PMA, Vademecum per ridurre le complicazioni

Un trattamento di procreazione assistita è sempre un trattamento medico che, per quanto sia determinato dal grande desiderio di avere un figlio, richiede particolari attenzioni sia dal punto di vista medico, che del paziente. Ecco un utile Vademecum per ridurre le complicazioni durante il trattamento di PMA
PMA, Vademecum per ridurre le complicazioni

Un trattamento di procreazione assistita è sempre un trattamento medico che, per quanto sia determinato dal grande desiderio di avere un figlio, richiede particolari attenzioni sia dal punto di vista medico, che del paziente.

Al di là del tipo di percorso che viene individuato, è importante che la paziente sia informata sugli elementi di sicurezza da adottare per limitare l’insorgere di complicanze, anche gravi. Comprensibilmente le pazienti si concentrano sul momento del transfer dell’embrione, ma questo non è che il punto di approdo di un lavoro iniziato prima e che vede impegnati ginecologi, anestesisti, biologi e gli stessi pazienti.

I momenti più delicati, quelli che possono dare adito a complicazioni sono quelli della stimolazione ormonale e del prelievo ovocitario: vi sono cinque attenzioni da mettere in atto per garantire la sicurezza. Ecco un vademecum per garantire ai pazienti la massima sicurezza ed evitare complicazioni nei trattamenti di PMA.

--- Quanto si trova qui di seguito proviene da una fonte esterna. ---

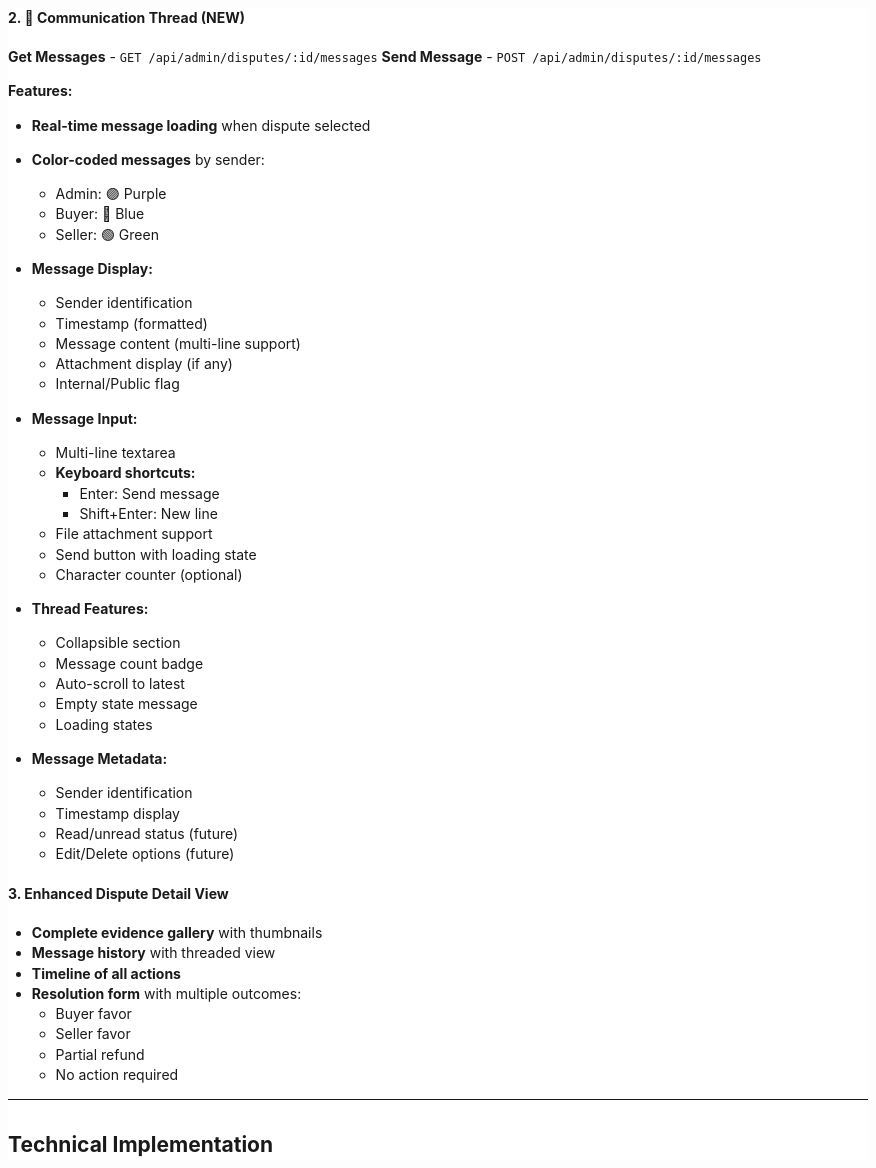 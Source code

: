 #### 2. 💬 Communication Thread (NEW)

**Get Messages** - `GET /api/admin/disputes/:id/messages`
**Send Message** - `POST /api/admin/disputes/:id/messages`

**Features:**
- **Real-time message loading** when dispute selected
- **Color-coded messages** by sender:
  - Admin: 🟣 Purple
  - Buyer: 🔵 Blue
  - Seller: 🟢 Green

- **Message Display:**
  - Sender identification
  - Timestamp (formatted)
  - Message content (multi-line support)
  - Attachment display (if any)
  - Internal/Public flag

- **Message Input:**
  - Multi-line textarea
  - **Keyboard shortcuts:**
    - Enter: Send message
    - Shift+Enter: New line
  - File attachment support
  - Send button with loading state
  - Character counter (optional)

- **Thread Features:**
  - Collapsible section
  - Message count badge
  - Auto-scroll to latest
  - Empty state message
  - Loading states

- **Message Metadata:**
  - Sender identification
  - Timestamp display
  - Read/unread status (future)
  - Edit/Delete options (future)

#### 3. Enhanced Dispute Detail View
- **Complete evidence gallery** with thumbnails
- **Message history** with threaded view
- **Timeline of all actions**
- **Resolution form** with multiple outcomes:
  - Buyer favor
  - Seller favor
  - Partial refund
  - No action required

---

## Technical Implementation
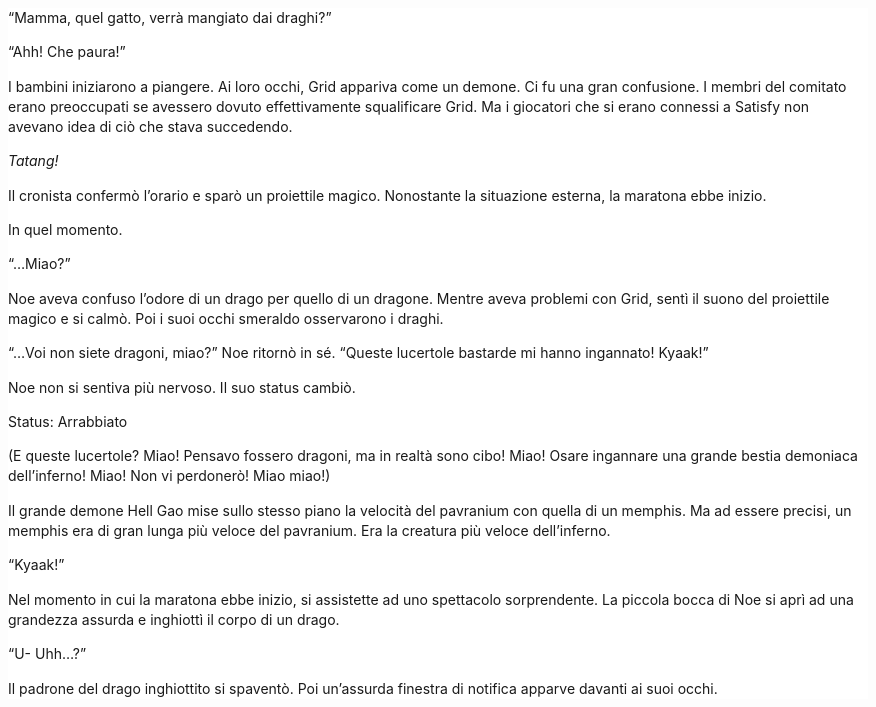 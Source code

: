 
“Mamma, quel gatto, verrà mangiato dai draghi?”


“Ahh! Che paura!”


I bambini iniziarono a piangere. Ai loro occhi, Grid appariva come un demone. Ci fu una gran confusione. I membri del comitato erano preoccupati se avessero dovuto effettivamente squalificare Grid. Ma i giocatori che si erano connessi a Satisfy non avevano idea di ciò che stava succedendo.


<i>Tatang!</i>


Il cronista confermò l’orario e sparò un proiettile magico. Nonostante la situazione esterna, la maratona ebbe inizio.


In quel momento.


“…Miao?”


Noe aveva confuso l’odore di un drago per quello di un dragone. Mentre aveva problemi con Grid, sentì il suono del proiettile magico e si calmò. Poi i suoi occhi smeraldo osservarono i draghi.


“…Voi non siete dragoni, miao?” Noe ritornò in sé. “Queste lucertole bastarde mi hanno ingannato! Kyaak!”


Noe non si sentiva più nervoso. Il suo status cambiò.






Status: Arrabbiato


(E queste lucertole? Miao! Pensavo fossero dragoni, ma in realtà sono cibo! Miao! Osare ingannare una grande bestia demoniaca dell’inferno! Miao! Non vi perdonerò! Miao miao!)


Il grande demone Hell Gao mise sullo stesso piano la velocità del pavranium con quella di un memphis. Ma ad essere precisi, un memphis era di gran lunga più veloce del pavranium. Era la creatura più veloce dell’inferno.


“Kyaak!”


Nel momento in cui la maratona ebbe inizio, si assistette ad uno spettacolo sorprendente. La piccola bocca di Noe si aprì ad una grandezza assurda e inghiottì il corpo di un drago.


“U- Uhh…?”


Il padrone del drago inghiottito si spaventò. Poi un’assurda finestra di notifica apparve davanti ai suoi occhi.





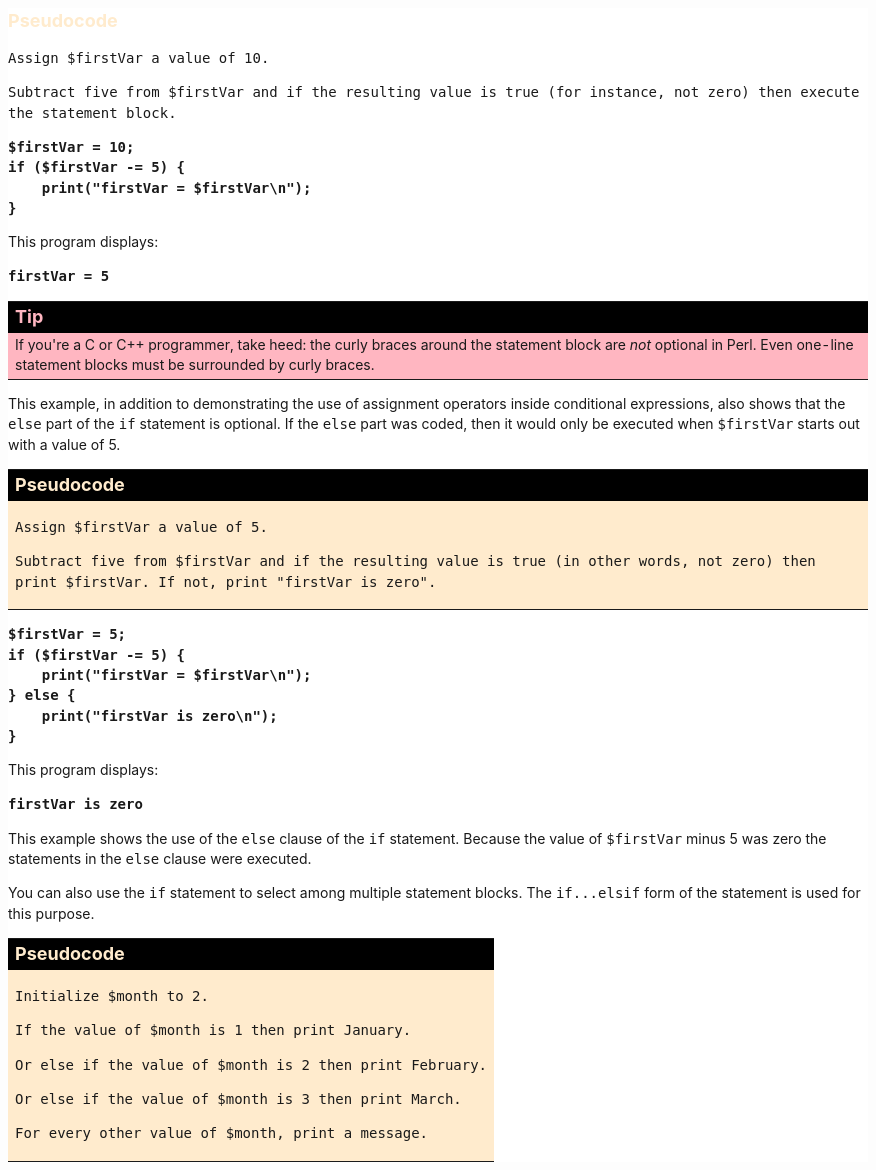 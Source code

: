   <TR>
    <TD bgColor=black><FONT color=blanchedalmond 
      size=4><B>Pseudocode</B></FONT></TD></TR>
  <TR>
    <TD bgColor=blanchedalmond><TT>
      <P>Assign <TT>$firstVar</TT> a value of 10. 
      <P>Subtract five from <TT>$firstVar</TT> and if the resulting value is 
      true (for instance, not zero) then execute the statement 
  block.</TT></P></TD></TR></TBODY></TABLE>
<P><B><PRE>$firstVar = 10;
if ($firstVar -= 5) {
    print("firstVar = $firstVar\n");
}</PRE></B>This program displays: 
<P><B><PRE>firstVar = 5</PRE></B>
<TABLE cellSpacing=0 cellPadding=0 border=0>
  <TBODY>
  <TR>
    <TD bgColor=black><FONT color=lightpink size=4><B>Tip</B></FONT></TD></TR>
  <TR>
    <TD bgColor=lightpink>If you're a C or C++ programmer, take heed: the 
      curly braces around the statement block are <I>not</I> optional in Perl. 
      Even one-line statement blocks must be surrounded by curly 
  braces.</TD></TR></TBODY></TABLE>
<P>This example, in addition to demonstrating the use of assignment operators 
inside conditional expressions, also shows that the <TT>else</TT> part of the 
<TT>if</TT> statement is optional. If the <TT>else</TT> part was coded, then it 
would only be executed when <TT>$firstVar</TT> starts out with a value of 5. 
<P>
<TABLE cellSpacing=0 cellPadding=0 border=0>
  <TBODY>
  <TR>
    <TD bgColor=black><FONT color=blanchedalmond 
      size=4><B>Pseudocode</B></FONT></TD></TR>
  <TR>
    <TD bgColor=blanchedalmond><TT>
      <P>Assign <TT>$firstVar</TT> a value of 5. 
      <P>Subtract five from <TT>$firstVar</TT> and if the resulting value is 
      true (in other words, not zero) then print <TT>$firstVar</TT>. If not, 
      print "firstVar is zero".</TT></P></TD></TR></TBODY></TABLE>
<P><B><PRE>$firstVar = 5;
if ($firstVar -= 5) {
    print("firstVar = $firstVar\n");
} else {
    print("firstVar is zero\n");
}</PRE></B>This program displays: 
<P><B><PRE>firstVar is zero</PRE></B>This example shows the use of the <TT>else</TT> 
clause of the <TT>if</TT> statement. Because the value of <TT>$firstVar</TT> 
minus 5 was zero the statements in the <TT>else</TT> clause were executed. 
<P>You can also use the <TT>if</TT> statement to select among multiple statement 
blocks. The <TT>if...elsif</TT> form of the statement is used for this purpose. 
<P>
<TABLE cellSpacing=0 cellPadding=0 border=0>
  <TBODY>
  <TR>
    <TD bgColor=black><FONT color=blanchedalmond 
      size=4><B>Pseudocode</B></FONT></TD></TR>
  <TR>
    <TD bgColor=blanchedalmond><TT>
      <P>Initialize <TT>$month</TT> to 2. 
      <P>If the value of <TT>$month</TT> is 1 then print January. 
      <P>Or else if the value of <TT>$month</TT> is 2 then print February. 
      <P>Or else if the value of <TT>$month</TT> is 3 then print March. 
      <P>For every other value of <TT>$month</TT>, print a 
  message.</TT></P></TD></TR></TBODY></TABLE> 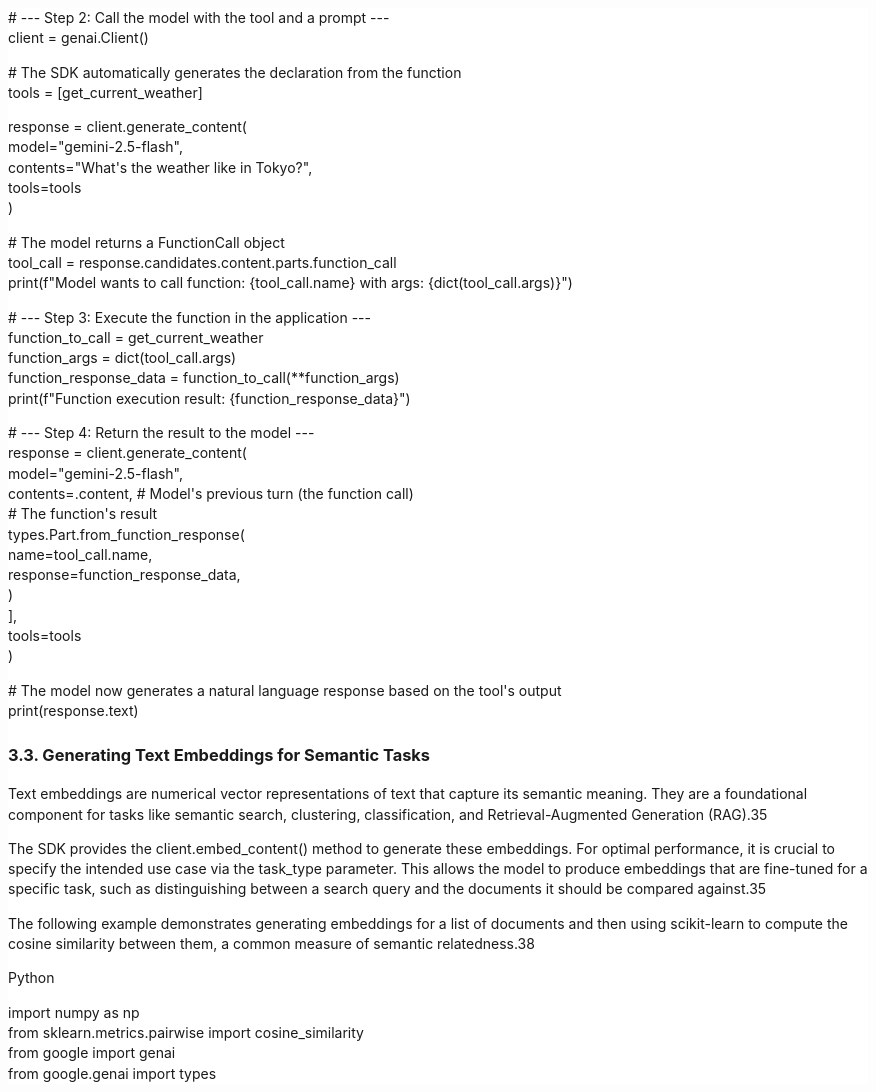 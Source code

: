 \# --- Step 2: Call the model with the tool and a prompt ---\
client = genai.Client()

\# The SDK automatically generates the declaration from the function\
tools = [get_current_weather]

response = client.generate_content(\
model="gemini-2.5-flash",\
contents="What's the weather like in Tokyo?",\
tools=tools\
)

\# The model returns a FunctionCall object\
tool_call = response.candidates.content.parts.function_call\
print(f"Model wants to call function: {tool_call.name} with args: {dict(tool_call.args)}")

\# --- Step 3: Execute the function in the application ---\
function_to_call = get_current_weather\
function_args = dict(tool_call.args)\
function_response_data = function_to_call(\*\*function_args)\
print(f"Function execution result: \{function_response_data}")

\# --- Step 4: Return the result to the model ---\
response = client.generate_content(\
model="gemini-2.5-flash",\
contents=.content, # Model's previous turn (the function call)\
\# The function's result\
types.Part.from_function_response(\
name=tool_call.name,\
response=function_response_data,\
)\
\],\
tools=tools\
)

\# The model now generates a natural language response based on the tool's output\
print(response.text)

### **3.3. Generating Text Embeddings for Semantic Tasks**

Text embeddings are numerical vector representations of text that capture its semantic meaning. They are a foundational component for tasks like semantic search, clustering, classification, and Retrieval-Augmented Generation (RAG).35

The SDK provides the client.embed_content() method to generate these embeddings. For optimal performance, it is crucial to specify the intended use case via the task_type parameter. This allows the model to produce embeddings that are fine-tuned for a specific task, such as distinguishing between a search query and the documents it should be compared against.35

The following example demonstrates generating embeddings for a list of documents and then using scikit-learn to compute the cosine similarity between them, a common measure of semantic relatedness.38

Python

import numpy as np\
from sklearn.metrics.pairwise import cosine_similarity\
from google import genai\
from google.genai import types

  1. La stimolazione ovarica. Una non corretta stimolazione può dare adito a iperstimolazione con rischio di trombosi e produzione di ovuli di bassa qualità o ipostimolazione quindi non sufficiente a produrre ovuli. Occorre puntare alla via di mezzo, ad una stimolazione normale attraverso un approccio personalizzato. Specifici test diagnostici, come la ricerca di mutazioni dei fattori della coagulazione, permettono di adottare, in caso di mutazioni, delle misure preventive che annullano i rischi. Tra i rischi più noti, c’è la sindrome da iperstimolazione ovarica. Vi è un aumentato rischio di trombosi, dolori addominali e difficoltà respiratorie, talvolta è necessario il ricovero. Eseguendo test mirati è però possibile individuare le pazienti che possono avere una risposta eccessiva alla stimolazione. Seguendo protocolli adeguati, è possibile comunque arrivare a stimolare l’ovulazione usando però basse dosi di ormoni.
  2. L’anestesia. Per il prelievo ovocitario la paziente viene sottoposta ad anestesia. Importante è intervenire in modo adeguato: essere informati di eventuali allergie per evitare choc anafilattici. Il colloquio conoscitivo è fondamentale. Praticando la cosiddetta sedoanalgesia, ovvero abbinando alla sedazione profonda una riduzione dello stimolo doloroso, si riducono molto i rischi di complicanze.
  3. Il periodo di osservazione. È un momento fondamentale per verificare che durante l’intervento di prelievo ovocitario non siano stati lesi dei tessuti, dando così origine a un’emorragia interna. Almeno mezz’ora di riposo dopo il risveglio all’interno del quartiere operatorio oltre a 4 ore di osservazione sono tempi che permettono di verificare che la procedura si è svolta correttamente. È importante che la paziente segua le terapie indicate nella lettera di dimissioni.
  4. La struttura. Operare all’interno di una struttura attrezzata e a norma è fondamentale per ridurre il rischio di complicazioni. L’intervento deve essere fatto in una sala operatoria vera e propria, cioè completa di tutte le apparecchiature necessarie per effettuare interventi chirurgici con personale qualificato.
  5. Non certo ultimo, lo stato di salute della paziente. Perché anche alla paziente viene chiesto di adottare delle misure di sicurezza. Smettere di fumare ed avere un’alimentazione normale sono accorgimenti fondamentali. Fumo e obesità sono infatti nemici della fertilità e della gravidanza: oltre a comportare una diminuzione della capacità fertile, possono creare problemi durante la gravidanza come aborti e parti prematuri. Raggiungere il normopeso prima del concepimento rappresenta una misura preventiva molto importante.